ASSIGNMENT:
Find the word "configuration" in the records below. List each line containing it.

EXTRACTED INFORMATION:
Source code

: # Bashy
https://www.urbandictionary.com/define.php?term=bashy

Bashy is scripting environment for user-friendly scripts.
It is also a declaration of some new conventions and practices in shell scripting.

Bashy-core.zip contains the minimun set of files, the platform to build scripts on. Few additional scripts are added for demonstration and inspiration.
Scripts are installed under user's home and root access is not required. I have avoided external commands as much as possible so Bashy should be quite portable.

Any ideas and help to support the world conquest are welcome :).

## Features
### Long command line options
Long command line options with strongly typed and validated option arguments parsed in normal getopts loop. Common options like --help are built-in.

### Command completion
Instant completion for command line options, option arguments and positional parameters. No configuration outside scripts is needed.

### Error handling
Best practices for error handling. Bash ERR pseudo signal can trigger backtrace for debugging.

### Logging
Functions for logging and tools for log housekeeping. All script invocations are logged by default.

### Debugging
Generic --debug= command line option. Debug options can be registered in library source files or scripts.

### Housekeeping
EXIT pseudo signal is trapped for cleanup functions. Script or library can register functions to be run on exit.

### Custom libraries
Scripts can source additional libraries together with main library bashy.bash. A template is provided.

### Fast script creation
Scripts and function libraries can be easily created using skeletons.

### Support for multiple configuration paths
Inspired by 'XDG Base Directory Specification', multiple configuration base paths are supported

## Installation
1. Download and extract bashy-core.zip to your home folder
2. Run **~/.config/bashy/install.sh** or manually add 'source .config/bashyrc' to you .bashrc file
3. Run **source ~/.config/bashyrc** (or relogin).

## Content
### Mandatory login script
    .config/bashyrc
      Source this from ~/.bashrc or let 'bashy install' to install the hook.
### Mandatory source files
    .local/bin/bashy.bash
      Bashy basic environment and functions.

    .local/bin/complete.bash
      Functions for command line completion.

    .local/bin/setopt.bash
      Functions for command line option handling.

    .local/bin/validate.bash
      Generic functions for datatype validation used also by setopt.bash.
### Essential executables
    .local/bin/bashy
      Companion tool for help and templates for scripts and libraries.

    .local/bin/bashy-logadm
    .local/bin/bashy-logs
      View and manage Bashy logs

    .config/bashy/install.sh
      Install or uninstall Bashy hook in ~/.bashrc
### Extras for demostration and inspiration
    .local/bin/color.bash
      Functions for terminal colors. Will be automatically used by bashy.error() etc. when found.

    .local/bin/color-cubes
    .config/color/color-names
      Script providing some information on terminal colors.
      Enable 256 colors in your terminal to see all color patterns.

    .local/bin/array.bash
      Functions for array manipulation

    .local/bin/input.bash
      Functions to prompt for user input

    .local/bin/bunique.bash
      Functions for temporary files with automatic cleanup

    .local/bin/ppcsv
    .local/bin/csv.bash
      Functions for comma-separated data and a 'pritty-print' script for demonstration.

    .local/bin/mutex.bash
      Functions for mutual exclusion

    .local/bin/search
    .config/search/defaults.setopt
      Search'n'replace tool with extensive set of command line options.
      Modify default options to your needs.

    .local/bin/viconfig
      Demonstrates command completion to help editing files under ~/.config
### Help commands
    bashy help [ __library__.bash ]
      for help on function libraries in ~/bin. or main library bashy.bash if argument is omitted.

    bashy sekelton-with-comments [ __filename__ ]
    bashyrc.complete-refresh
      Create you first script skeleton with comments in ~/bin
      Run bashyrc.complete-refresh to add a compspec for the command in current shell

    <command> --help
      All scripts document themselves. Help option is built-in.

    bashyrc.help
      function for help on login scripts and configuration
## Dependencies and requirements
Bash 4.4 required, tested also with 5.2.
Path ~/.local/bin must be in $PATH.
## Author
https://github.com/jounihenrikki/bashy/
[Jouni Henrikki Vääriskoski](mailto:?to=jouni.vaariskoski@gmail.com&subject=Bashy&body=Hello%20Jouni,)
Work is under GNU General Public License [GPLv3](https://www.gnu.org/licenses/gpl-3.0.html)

RESULT OF THIS EXERCISE:
Instant completion for command line options, option arguments and positional parameters. No configuration outside scripts is needed.
### Support for multiple configuration paths
Inspired by 'XDG Base Directory Specification', multiple configuration base paths are supported
      function for help on login scripts and configuration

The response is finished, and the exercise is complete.